Ad esempio, il filtro dei servizi di sicurezza bloccherà certamente i dissidenti.
E poi: per uscire dall’isola basterà davvero il passaporto? I
cubani dovranno innanzitutto poter disporre di risorse per viaggiare,
oltre che di qualcuno che li accolga. E avranno comunque bisogno dei
visti d’ingresso dei paesi dove si recano. Nessun problema per buona
parte dell’America Latina, soprattutto per quegli Stati particolarmente
amici come Venezuela, Bolivia o Ecuador. Ma l’Europa, ad esempio,
rimarrà restrittiva e difficilmente emetterà molti più visti.
La vera questione sono però gli Stati Uniti, dove esiste una grande e influente colonia cubana.
Come verranno recepiti i viaggiatori cubani, giacché il Cuban
Adjustment Act del 1966 continua a privilegiare i rifugiati provenienti
dall’isola? L’ipotesi di un’ondata di migrazioni verso la Florida non si
può scartare, vista la spossatezza della società cubana.
Quel che accade a Cuba ha molto spesso una valenza di politica estera e va messo in rapporto con la situazione mondiale. Un annuncio come questo viene fatto dopo la vittoria elettorale dell’irrinunciabile alleato Hugo Chávez,
che ha ridato respiro a Castro.
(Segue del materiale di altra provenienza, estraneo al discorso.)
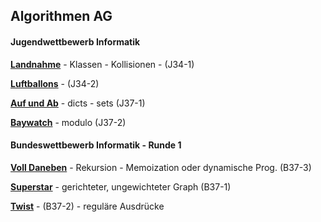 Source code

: ## Algorithmen AG


#### Jugendwettbewerb Informatik 

__[Landnahme](./landnahme/landnahme.md)__  - Klassen - Kollisionen - (J34-1)

__[Luftballons](./luftballons/luftballons.md)__   - (J34-2)

__[Auf und Ab](./auf_und_ab/auf_und_ab.md)__  - dicts - sets (J37-1)

__[Baywatch](./baywatch/baywatch.md)__  - modulo (J37-2)



#### Bundeswettbewerb Informatik - Runde 1

__[Voll Daneben](./voll_daneben/voll_daneben.md)__  -  Rekursion - Memoization oder dynamische Prog. (B37-3)

__[Superstar](./superstar/superstar.md)__ - gerichteter, ungewichteter Graph (B37-1)

__[Twist](./twist/twist.md)__ -   (B37-2) - reguläre Ausdrücke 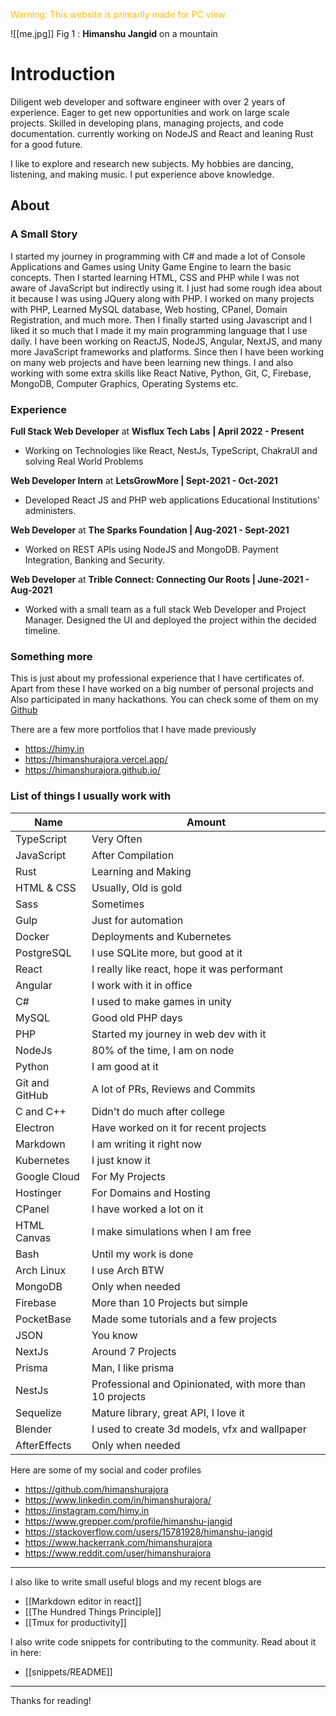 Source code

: <span style="color:#ffbc05">Warning: This website is primarily made for PC view.</span>

![[me.jpg]]
Fig 1 : **Himanshu Jangid** on a mountain

# Introduction

Diligent web developer and software engineer with over 2 years of experience. Eager to get new opportunities and work on large scale projects. Skilled in developing plans, managing projects, and code documentation. currently working on NodeJS and React and leaning Rust for a good future.

I like to explore and research new subjects. My hobbies are dancing, listening, and making music. I put experience above knowledge.

## About

### A Small Story
   
I started my journey in programming with C# and made a lot of Console Applications and Games using Unity Game Engine to learn the basic concepts. Then I started learning HTML, CSS and PHP while I was not aware of JavaScript but indirectly using it. I just had some rough idea about it because I was using JQuery along with PHP. I worked on many projects with PHP, Learned MySQL database, Web hosting, CPanel, Domain Registration, and much more. Then I finally started using Javascript and I liked it so much that I made it my main programming language that I use daily. I have been working on ReactJS, NodeJS, Angular, NextJS, and many more JavaScript frameworks and platforms. Since then I have been working on many web projects and have been learning new things. I and also working with some extra skills like React Native, Python, Git, C, Firebase, MongoDB, Computer Graphics, Operating Systems etc.

### Experience

**Full Stack Web Developer** at **Wisflux Tech Labs** **| April 2022 - Present** 
- Working on Technologies like React, NestJs, TypeScript, ChakraUI and solving Real World Problems

**Web Developer Intern** at **LetsGrowMore | Sept-2021 - Oct-2021**
- Developed React JS and PHP web applications Educational Institutions' administers.

**Web Developer** at **The Sparks Foundation | Aug-2021 - Sept-2021**
- Worked on REST APIs using NodeJS and MongoDB. Payment Integration, Banking and Security.

**Web Developer** at **Trible Connect: Connecting Our Roots | June-2021 - Aug-2021**
- Worked with a small team as a full stack Web Developer and Project Manager. Designed the UI and deployed the project within the decided timeline.

### Something more

This is just about my professional experience that I have certificates of. Apart from these I have worked on a big number of personal projects and Also participated in many hackathons. You can check some of them on my [Github](https://github.com/himanshurajora)


There are a few more portfolios that I have made previously
- https://himy.in
- https://himanshurajora.vercel.app/
- https://himanshurajora.github.io/


### List of things I usually work with

| Name            | Amount                                                   |
| --------------- | -------------------------------------------------------- |
| TypeScript      | Very Often                                               |
| JavaScript      | After Compilation                                        |
| Rust            | Learning and Making                                      |
| HTML & CSS      | Usually, Old is gold                                     |
| Sass            | Sometimes                                                |
| Gulp            | Just for automation                                      |
| Docker          | Deployments and Kubernetes                               |
| PostgreSQL      | I use SQLite more, but good at it                        |
| React           | I really like react, hope it was performant              |
| Angular         | I work with it in office                                 |
| C#              | I used to make games in unity                            |
| MySQL           | Good old PHP days                                        |
| PHP             | Started my journey in web dev with it                    |
| NodeJs          | 80% of the time, I am on node                            |
| Python          | I am good at it                                          |
| Git  and GitHub | A lot of PRs, Reviews and Commits                        |
| C and C++       | Didn't do much after college                             |
| Electron        | Have worked on it for recent projects                    |
| Markdown        | I am writing it right now                                |
| Kubernetes      | I just know it                                           |
| Google Cloud    | For My Projects                                          |
| Hostinger       | For Domains and Hosting                                  |
| CPanel          | I have worked a lot on it                                |
| HTML Canvas     | I make simulations when I am free                        |
| Bash            | Until my work is done                                    |
| Arch Linux      | I use Arch BTW                                           |
| MongoDB         | Only when needed                                         |
| Firebase        | More than 10 Projects but simple                         |
| PocketBase      | Made some tutorials and a few projects                   |
| JSON            | You know                                                 |
| NextJs          | Around 7 Projects                                        |
| Prisma          | Man, I like prisma                                       |
| NestJs          | Professional and Opinionated, with more than 10 projects |
| Sequelize       | Mature library, great API, I love it                     |
| Blender         | I used to create 3d models, vfx and wallpaper            |
| AfterEffects    | Only when needed                                                         |

Here are some of my social and coder profiles
- https://github.com/himanshurajora
- https://www.linkedin.com/in/himanshurajora/
- https://instagram.com/himy.in
- https://www.grepper.com/profile/himanshu-jangid
- https://stackoverflow.com/users/15781928/himanshu-jangid
- https://www.hackerrank.com/himanshurajora
- https://www.reddit.com/user/himanshurajora

---

I also like to write small useful blogs and my recent blogs are
- [[Markdown editor in react]]
- [[The Hundred Things Principle]]
- [[Tmux for productivity]]

I also write code snippets for contributing to the community. Read about it in here:
- [[snippets/README]]


---
Thanks for reading!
Ma arriva anche in piena campagna
elettorale statunitense, come scelta unilaterale (è infatti improbabile
che la commissione migratoria bilaterale sia andata avanti in segreto su
questi temi), dalle conseguenze imprecisabili.
Infine, i più maliziosi sottolineano la coincidenza
con un momento in cui l’attenzione internazionale era rivolta al caso di
Ángel Carromero, militante del Partido Popular spagnolo appena
condannato a 4 anni per l’incidente d’auto
in cui ha perso la vita il leader oppositore Oswaldo Payá. Le
circostanze non risultano chiare e al processo non sono stati ammessi né
la famiglia di Payá né la nota giornalista indipendente Yoani Sánchez.
Insieme al forte sollievo per questo riconoscimento,
sia pure parziale, di uno di quei diritti elementari che il regime ha a
lungo negato ai cittadini cubani, c’è dunque ancora cautela, sia
nell’isola che nella diaspora, sull’effettiva libertà di viaggiare, un
bene preziosissimo a qualunque latitudine.